• _What is expected_:
Every line of the records below that has the word "features" should be copied.

⟨

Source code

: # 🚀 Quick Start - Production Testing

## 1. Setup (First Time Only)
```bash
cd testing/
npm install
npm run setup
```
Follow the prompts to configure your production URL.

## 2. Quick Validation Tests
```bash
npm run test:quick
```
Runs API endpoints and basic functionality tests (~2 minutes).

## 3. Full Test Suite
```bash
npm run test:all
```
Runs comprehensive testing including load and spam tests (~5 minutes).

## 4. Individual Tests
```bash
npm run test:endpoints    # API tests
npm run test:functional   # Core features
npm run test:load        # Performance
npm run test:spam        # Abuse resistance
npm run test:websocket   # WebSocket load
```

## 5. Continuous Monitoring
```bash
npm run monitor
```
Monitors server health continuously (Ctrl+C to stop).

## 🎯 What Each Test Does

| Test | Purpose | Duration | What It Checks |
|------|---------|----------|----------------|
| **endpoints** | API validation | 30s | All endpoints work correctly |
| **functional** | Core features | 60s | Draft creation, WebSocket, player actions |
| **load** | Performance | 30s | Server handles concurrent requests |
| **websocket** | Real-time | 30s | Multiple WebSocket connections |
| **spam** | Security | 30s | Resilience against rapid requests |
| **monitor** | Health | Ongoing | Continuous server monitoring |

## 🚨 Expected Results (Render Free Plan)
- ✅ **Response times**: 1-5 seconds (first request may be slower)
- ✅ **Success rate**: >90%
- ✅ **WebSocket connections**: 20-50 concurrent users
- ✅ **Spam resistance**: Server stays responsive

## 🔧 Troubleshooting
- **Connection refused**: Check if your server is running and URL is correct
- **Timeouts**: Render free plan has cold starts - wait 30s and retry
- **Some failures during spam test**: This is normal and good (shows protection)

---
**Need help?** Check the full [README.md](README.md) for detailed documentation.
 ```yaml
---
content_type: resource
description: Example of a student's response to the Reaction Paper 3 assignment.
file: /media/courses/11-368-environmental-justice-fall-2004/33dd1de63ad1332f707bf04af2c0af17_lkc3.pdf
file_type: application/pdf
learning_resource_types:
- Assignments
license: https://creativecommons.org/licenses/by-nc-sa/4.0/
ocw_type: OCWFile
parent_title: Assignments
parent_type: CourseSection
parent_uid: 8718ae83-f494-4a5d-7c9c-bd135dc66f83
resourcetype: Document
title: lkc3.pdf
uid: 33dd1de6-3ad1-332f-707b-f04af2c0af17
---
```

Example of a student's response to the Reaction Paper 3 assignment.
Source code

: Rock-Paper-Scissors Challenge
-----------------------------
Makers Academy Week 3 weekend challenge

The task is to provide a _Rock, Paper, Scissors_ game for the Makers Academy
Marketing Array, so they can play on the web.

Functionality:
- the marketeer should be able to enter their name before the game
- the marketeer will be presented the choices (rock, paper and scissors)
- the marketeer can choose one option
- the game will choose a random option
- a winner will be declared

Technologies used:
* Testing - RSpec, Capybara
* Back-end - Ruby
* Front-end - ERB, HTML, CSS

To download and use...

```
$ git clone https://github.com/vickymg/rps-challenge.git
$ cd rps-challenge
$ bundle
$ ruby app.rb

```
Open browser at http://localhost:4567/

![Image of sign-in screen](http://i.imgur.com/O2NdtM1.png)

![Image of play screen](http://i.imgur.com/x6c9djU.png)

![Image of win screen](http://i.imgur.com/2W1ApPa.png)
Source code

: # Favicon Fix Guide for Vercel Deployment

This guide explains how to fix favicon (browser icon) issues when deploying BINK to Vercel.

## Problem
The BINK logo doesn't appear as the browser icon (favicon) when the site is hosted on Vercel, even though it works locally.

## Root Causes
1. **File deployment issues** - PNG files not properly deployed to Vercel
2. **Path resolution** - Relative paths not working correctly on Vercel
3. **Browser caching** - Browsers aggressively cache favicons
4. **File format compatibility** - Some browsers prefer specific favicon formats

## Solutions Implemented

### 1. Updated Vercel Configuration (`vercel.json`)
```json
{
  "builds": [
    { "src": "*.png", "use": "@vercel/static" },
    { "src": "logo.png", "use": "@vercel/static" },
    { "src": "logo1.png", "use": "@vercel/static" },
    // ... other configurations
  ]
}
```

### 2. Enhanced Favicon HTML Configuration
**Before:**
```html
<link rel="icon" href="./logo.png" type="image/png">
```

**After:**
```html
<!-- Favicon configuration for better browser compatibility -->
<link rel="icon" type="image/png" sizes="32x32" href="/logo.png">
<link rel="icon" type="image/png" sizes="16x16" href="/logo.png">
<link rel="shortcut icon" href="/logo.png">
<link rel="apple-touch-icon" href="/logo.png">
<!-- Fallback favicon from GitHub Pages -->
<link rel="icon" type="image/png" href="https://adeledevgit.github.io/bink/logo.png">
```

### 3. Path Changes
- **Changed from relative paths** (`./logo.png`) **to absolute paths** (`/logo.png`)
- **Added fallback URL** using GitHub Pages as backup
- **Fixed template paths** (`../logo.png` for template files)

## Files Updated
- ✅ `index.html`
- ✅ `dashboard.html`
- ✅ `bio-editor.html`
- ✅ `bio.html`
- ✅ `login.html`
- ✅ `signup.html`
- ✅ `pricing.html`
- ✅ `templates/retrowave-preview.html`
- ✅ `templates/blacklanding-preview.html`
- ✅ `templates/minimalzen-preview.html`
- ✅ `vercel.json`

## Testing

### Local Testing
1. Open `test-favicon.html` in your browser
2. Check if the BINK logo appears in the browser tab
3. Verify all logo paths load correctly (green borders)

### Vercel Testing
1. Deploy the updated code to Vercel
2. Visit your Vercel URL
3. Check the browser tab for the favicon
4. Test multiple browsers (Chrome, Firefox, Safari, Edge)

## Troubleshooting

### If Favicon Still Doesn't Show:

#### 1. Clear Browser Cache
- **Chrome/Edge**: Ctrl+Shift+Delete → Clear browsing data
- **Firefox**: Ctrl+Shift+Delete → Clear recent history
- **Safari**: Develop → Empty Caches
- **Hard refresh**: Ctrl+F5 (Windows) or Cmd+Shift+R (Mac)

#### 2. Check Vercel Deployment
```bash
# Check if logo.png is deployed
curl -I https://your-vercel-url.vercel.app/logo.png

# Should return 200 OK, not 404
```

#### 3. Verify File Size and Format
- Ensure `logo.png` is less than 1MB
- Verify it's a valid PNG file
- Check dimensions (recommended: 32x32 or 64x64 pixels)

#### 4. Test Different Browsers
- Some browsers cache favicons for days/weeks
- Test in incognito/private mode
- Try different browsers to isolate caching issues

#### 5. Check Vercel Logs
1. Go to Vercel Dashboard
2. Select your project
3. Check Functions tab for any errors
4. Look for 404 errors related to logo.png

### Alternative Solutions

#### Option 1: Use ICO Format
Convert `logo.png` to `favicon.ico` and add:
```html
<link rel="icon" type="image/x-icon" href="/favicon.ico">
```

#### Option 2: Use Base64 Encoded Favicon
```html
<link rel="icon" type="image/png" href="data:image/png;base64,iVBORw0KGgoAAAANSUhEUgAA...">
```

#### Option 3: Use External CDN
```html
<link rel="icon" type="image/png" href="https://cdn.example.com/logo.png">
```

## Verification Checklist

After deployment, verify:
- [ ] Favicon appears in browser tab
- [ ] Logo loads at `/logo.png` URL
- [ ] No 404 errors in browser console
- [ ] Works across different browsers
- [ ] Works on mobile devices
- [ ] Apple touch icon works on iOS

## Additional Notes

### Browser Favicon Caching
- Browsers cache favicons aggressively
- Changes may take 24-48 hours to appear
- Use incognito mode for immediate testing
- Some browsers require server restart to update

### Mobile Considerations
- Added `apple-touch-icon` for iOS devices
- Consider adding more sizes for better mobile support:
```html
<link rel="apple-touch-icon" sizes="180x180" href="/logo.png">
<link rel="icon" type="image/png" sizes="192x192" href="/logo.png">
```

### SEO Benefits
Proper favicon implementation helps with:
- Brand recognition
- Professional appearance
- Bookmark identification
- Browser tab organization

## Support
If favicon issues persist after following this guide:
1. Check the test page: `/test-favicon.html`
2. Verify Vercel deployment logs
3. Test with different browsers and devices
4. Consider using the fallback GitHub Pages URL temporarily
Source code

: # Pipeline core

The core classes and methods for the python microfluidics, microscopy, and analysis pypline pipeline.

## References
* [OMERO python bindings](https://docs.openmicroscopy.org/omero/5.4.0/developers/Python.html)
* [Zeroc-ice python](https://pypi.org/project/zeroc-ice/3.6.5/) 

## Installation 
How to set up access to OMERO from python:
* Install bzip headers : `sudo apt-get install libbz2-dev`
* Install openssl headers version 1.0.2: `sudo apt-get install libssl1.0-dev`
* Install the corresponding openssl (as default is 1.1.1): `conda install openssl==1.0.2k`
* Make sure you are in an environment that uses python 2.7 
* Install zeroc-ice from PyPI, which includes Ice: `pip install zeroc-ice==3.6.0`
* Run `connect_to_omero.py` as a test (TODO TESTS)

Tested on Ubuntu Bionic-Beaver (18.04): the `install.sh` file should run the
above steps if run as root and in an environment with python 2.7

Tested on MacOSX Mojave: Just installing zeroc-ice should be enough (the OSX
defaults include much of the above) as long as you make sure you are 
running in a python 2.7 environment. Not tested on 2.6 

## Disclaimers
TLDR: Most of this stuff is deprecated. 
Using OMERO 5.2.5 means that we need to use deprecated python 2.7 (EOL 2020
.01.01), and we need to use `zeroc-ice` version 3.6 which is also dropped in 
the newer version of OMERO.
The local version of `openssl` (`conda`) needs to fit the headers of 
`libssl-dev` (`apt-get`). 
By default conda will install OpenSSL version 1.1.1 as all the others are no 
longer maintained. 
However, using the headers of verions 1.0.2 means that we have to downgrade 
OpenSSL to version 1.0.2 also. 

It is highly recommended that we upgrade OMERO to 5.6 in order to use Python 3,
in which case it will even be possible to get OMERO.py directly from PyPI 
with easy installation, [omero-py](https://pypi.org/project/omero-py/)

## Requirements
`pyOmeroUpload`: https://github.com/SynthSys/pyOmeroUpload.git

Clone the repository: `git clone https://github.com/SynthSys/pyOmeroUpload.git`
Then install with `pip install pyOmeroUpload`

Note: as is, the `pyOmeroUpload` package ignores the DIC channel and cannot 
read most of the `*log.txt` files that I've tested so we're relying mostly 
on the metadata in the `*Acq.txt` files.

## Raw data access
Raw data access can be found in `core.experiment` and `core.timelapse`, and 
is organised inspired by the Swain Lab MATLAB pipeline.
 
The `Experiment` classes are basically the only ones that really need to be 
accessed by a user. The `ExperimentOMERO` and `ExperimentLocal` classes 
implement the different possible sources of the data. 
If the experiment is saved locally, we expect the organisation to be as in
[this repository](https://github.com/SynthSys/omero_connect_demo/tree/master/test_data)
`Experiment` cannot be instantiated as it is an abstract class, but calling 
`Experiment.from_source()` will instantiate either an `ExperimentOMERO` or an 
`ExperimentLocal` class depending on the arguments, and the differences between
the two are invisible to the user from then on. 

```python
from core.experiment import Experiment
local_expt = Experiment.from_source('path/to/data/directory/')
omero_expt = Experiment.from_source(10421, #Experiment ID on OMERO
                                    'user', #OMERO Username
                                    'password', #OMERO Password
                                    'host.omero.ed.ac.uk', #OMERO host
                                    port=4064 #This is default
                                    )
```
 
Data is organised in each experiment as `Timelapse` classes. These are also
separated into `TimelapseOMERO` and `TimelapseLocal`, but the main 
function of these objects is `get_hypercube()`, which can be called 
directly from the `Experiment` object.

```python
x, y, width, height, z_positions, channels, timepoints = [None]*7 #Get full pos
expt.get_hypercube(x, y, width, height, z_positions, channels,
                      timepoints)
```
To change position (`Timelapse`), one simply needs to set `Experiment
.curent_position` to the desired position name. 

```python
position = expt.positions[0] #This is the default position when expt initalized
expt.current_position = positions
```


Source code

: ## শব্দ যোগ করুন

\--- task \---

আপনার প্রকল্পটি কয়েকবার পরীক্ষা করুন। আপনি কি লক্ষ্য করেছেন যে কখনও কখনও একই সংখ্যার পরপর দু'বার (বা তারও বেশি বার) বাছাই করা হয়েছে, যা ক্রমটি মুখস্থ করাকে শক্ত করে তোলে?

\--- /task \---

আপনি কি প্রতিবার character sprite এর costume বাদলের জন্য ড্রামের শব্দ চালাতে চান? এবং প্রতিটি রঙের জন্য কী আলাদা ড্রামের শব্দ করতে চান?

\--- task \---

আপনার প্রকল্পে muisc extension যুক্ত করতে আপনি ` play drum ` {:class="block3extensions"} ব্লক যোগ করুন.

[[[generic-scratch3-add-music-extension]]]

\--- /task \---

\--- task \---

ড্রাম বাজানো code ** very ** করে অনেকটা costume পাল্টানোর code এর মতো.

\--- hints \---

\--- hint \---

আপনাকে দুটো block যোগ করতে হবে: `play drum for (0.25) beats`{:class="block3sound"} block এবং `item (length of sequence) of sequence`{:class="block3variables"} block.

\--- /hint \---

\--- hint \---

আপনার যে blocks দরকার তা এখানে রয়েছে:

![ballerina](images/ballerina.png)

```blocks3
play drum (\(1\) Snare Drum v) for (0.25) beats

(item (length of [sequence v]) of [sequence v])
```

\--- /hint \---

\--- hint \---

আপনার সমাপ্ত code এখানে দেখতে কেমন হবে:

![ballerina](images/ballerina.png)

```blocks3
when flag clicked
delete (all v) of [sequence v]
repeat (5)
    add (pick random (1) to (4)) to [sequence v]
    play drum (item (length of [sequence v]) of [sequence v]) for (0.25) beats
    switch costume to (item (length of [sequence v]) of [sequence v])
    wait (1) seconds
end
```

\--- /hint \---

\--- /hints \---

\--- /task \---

⟩

• _Answer box_:
npm run test:functional   # Core features
| **functional** | Core features | 60s | Draft creation, WebSocket, player actions |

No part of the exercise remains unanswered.